Directions for this task >> Every line with "when" in it must be copied from the data.
◇ ◇ ◇
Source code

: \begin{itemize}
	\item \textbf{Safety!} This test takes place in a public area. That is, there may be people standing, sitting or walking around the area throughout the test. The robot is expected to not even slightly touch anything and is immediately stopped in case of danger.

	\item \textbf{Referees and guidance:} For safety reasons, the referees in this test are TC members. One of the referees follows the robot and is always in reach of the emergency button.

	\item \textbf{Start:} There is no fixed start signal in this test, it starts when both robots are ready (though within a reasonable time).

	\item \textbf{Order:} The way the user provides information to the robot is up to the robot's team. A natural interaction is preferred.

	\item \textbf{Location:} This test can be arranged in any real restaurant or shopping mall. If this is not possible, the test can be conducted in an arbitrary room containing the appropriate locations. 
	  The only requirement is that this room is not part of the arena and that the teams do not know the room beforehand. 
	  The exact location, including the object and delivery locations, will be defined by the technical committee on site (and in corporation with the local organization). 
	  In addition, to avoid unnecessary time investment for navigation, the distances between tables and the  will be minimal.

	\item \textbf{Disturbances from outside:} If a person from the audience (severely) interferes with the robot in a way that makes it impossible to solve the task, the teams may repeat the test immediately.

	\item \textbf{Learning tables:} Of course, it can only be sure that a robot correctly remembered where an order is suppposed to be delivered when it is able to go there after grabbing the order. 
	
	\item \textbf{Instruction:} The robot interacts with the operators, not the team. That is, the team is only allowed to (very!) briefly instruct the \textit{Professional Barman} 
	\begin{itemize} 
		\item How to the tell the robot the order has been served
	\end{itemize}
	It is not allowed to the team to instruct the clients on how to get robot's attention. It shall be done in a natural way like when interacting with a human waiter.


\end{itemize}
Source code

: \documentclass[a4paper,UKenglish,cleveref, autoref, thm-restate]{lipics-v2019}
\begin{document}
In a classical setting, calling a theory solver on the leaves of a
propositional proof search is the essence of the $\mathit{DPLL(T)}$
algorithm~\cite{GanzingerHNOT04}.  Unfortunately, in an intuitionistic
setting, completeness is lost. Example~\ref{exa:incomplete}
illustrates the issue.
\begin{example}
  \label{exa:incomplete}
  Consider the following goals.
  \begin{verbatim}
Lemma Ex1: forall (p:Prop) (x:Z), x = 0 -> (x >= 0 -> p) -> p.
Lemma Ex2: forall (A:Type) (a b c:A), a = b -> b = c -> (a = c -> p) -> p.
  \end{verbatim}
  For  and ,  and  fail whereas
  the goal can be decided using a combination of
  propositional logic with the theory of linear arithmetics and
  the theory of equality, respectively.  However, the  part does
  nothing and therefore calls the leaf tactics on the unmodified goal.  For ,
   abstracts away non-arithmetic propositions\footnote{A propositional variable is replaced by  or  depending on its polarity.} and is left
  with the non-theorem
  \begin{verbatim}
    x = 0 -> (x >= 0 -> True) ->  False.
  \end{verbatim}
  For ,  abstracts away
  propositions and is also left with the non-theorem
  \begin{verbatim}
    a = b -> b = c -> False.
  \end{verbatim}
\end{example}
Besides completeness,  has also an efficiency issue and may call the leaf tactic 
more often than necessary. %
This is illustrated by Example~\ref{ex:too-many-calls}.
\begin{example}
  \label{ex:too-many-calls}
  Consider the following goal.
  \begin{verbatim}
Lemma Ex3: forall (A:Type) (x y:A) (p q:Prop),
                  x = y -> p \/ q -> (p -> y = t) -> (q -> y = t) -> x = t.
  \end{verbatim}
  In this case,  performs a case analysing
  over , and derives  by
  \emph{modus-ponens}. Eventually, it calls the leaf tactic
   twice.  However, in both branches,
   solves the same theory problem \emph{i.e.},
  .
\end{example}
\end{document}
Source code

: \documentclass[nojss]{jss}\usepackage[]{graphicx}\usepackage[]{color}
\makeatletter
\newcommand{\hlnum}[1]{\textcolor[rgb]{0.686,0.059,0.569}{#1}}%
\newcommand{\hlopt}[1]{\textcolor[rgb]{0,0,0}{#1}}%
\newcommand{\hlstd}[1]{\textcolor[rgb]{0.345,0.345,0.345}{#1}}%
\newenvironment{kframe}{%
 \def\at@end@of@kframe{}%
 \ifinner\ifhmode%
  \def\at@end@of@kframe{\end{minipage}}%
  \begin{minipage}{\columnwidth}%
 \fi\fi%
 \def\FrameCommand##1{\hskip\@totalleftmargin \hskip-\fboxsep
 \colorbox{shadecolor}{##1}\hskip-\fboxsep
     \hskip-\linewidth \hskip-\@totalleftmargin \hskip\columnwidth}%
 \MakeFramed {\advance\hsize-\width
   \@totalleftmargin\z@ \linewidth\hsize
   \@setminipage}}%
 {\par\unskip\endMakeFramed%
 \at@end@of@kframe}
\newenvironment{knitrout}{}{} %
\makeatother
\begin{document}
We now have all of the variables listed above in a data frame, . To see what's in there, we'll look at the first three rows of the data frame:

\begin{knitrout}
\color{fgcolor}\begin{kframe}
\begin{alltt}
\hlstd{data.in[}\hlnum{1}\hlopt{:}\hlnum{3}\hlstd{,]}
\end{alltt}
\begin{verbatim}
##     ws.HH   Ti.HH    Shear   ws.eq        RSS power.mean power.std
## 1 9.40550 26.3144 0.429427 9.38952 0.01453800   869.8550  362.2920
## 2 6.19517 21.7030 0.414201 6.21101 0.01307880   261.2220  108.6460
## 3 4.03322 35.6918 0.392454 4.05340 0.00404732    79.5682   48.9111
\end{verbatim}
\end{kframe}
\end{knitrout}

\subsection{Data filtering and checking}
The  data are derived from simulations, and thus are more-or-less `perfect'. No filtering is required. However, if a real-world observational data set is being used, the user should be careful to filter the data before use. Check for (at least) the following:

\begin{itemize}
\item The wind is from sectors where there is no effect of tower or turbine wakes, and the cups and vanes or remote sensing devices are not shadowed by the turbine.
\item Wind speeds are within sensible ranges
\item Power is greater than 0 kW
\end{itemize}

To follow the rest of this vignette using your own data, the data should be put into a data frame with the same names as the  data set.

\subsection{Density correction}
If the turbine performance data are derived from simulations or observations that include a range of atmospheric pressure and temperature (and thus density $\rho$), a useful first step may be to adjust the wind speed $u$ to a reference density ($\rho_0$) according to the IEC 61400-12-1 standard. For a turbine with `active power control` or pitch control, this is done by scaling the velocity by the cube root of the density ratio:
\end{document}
◇ ◇ ◇
Answer to this task >>
	\item \textbf{Start:} There is no fixed start signal in this test, it starts when both robots are ready (though within a reasonable time).
	\item \textbf{Learning tables:} Of course, it can only be sure that a robot correctly remembered where an order is suppposed to be delivered when it is able to go there after grabbing the order. 
	It is not allowed to the team to instruct the clients on how to get robot's attention. It shall be done in a natural way like when interacting with a human waiter.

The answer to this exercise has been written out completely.